======== Dataset records ========

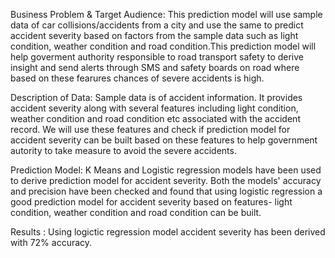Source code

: 
Business Problem & Target Audience:
This prediction model will use sample data of car collisions/accidents from a city and use the same to predict accident severity based on factors from the sample data such as light condition, weather condition and road condition.This prediction model will help goverment authority responsible to road transport safety to derive insight and send alerts through SMS and safety boards on road where based on these fearures chances of severe accidents is high.

Description of Data:
Sample data is of accident information. It provides accident severity along with several features including light condition, weather condition and road condition etc associated with the accident record. We will use these features and check if prediction model for accident severity can be built based on these features to help  government autority to take measure to avoid the severe accidents.

Prediction Model:
K Means and Logistic regression models have been used to derive prediction model for accident severity. Both the models' accuracy and precision have been checked and found that using logistic regression a good prediction model for accident severity based on features- light condition, weather condition and road condition can be built.

Results :
Using logictic regression model accident severity has been derived with 72% accuracy.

========

■ Aim of the exercise ■
With the images removed, give back every entry exactly as shown.

■ Problem solution ■
Source code

: 
Business Problem & Target Audience:
This prediction model will use sample data of car collisions/accidents from a city and use the same to predict accident severity based on factors from the sample data such as light condition, weather condition and road condition.This prediction model will help goverment authority responsible to road transport safety to derive insight and send alerts through SMS and safety boards on road where based on these fearures chances of severe accidents is high.

Description of Data:
Sample data is of accident information. It provides accident severity along with several features including light condition, weather condition and road condition etc associated with the accident record. We will use these features and check if prediction model for accident severity can be built based on these features to help  government autority to take measure to avoid the severe accidents.

Prediction Model:
K Means and Logistic regression models have been used to derive prediction model for accident severity. Both the models' accuracy and precision have been checked and found that using logistic regression a good prediction model for accident severity based on features- light condition, weather condition and road condition can be built.

Results :
Using logictic regression model accident severity has been derived with 72% accuracy.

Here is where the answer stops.